In the opening scene, Herpich used unicorn symbolism, most notably the tapestry The Unicorn is in Captivity and No Longer Dead, a piece of the seven-part tapestry The Hunt of the Unicorn, to illustrate the themes of the episode. According to then-character designer Andy Ristaino, the decision was conscientious, but that "as for the meaning you're just going to have to think about unicorn symbology and how that relates to a specific character in the episode." Later, in the DVD commentary for the fourth season, Herpich revealed that the unicorn is representative of the Lich, because they both have one horn. The ending of the episode, featuring Farmworld Finn and a different animation style, had previously been foreshadowed in the earlier fourth-season episode "King Worm".

In the original storyboard for the episode, Billy was supposed to explain that he would push the Lich through the multiverse portal into the Crystal Citadel, a prison created so that no one can escape from it. Billy would further explain that the Citadel housed Finn's actual father. This rejected storyline would later be revisited at the end of the fifth season's final episode "Billy's Bucket List", as well as the season six premiere "Wake Up"/"Escape from the Citadel". In the end of the episode, the Lich was originally supposed to try to convince Finn to give him the Enchiridon by promising that he could both bring back his birth parents and give him immortality. According to Ward, information regarding Finn's father was cut because it conveyed too much information in a short amount of time. Had this plot point stayed in the episode, Finn's father would have been portrayed as a hero.

==Reception==
"The Lich" first aired on Cartoon Network on October 22, 2012. The episode was watched by 2.589 million viewers, and scored a 0.5 percent in the 18–49 demographic Nielsen household rating; this means that it was seen by 0.5 percent of all 18- to 49-year-olds watching television at the time of the airing. The episode first saw physical release as part of the complete fourth season DVD in October 2014. It was later re-released as part of the 2014 Finn the Human DVD, which included 16 episodes from the series' third, fourth, fifth, and sixth seasons.
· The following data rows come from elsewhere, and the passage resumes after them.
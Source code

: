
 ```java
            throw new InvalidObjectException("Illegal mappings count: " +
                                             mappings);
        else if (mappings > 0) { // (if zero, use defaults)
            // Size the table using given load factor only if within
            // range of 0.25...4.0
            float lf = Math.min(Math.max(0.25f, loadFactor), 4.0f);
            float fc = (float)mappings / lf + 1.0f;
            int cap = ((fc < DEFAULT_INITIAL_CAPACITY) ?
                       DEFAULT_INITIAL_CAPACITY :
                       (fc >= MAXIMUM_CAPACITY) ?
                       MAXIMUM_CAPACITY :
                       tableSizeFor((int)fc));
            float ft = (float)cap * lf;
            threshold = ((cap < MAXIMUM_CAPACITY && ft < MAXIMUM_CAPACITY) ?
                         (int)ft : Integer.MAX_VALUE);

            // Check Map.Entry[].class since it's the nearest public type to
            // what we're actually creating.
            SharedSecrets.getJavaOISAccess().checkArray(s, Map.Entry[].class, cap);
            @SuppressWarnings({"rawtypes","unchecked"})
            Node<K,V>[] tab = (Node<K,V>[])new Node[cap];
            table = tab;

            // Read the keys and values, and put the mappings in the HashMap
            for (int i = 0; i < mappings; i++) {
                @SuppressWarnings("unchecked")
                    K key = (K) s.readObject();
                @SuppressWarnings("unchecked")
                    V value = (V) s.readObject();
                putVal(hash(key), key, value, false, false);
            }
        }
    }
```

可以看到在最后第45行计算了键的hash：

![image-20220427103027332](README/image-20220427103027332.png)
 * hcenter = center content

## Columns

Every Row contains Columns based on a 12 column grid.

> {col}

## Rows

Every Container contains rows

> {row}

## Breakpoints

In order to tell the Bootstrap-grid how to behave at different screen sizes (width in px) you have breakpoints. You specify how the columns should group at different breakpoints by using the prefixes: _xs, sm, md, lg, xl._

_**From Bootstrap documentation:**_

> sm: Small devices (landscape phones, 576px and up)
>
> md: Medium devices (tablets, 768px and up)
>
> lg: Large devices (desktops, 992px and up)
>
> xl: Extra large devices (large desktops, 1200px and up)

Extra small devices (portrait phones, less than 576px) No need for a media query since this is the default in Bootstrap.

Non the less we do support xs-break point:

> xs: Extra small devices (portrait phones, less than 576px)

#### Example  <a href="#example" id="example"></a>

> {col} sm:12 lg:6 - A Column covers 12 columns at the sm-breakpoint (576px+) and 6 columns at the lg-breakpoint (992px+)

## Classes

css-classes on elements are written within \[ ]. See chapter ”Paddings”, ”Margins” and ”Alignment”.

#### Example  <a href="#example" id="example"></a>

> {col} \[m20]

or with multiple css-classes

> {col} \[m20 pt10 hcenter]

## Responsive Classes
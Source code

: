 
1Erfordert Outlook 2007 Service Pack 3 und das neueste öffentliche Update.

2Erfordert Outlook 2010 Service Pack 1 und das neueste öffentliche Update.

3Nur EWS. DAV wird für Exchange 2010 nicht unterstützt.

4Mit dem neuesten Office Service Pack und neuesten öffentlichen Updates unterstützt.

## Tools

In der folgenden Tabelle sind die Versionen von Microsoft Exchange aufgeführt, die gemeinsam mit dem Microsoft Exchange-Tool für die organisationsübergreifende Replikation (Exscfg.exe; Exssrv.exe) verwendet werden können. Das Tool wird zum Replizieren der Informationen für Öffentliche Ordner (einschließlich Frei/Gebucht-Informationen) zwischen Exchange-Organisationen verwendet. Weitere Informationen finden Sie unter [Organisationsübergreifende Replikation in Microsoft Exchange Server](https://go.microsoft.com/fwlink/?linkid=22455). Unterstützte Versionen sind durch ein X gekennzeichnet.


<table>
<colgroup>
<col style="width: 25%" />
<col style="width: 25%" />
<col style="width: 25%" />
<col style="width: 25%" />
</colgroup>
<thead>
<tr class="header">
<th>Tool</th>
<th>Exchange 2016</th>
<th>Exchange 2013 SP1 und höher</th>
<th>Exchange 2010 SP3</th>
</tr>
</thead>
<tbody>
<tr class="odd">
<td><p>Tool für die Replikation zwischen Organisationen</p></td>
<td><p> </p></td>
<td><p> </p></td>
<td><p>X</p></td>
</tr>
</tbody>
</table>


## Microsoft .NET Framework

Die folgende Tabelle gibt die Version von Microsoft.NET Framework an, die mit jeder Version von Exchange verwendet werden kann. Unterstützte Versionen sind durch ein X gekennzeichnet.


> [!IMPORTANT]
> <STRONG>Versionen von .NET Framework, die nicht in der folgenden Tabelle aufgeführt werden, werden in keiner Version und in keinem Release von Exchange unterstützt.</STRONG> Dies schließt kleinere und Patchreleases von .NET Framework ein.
Oliver Sava of The A.V. Club was particularly pleased with the episode, and gave it an "A". He complimented the storyline, as well as the sequence featuring Finn and Jake stealing jewels, noting that it allowed "for increasingly bizarre visuals", such as Jake making a purse in his flesh to house the gems. Sava was particularly pleased with the ending, calling it "a doozy of a cliffhanger" as well as "the kind of ending that calls into question everything that we’ve seen before."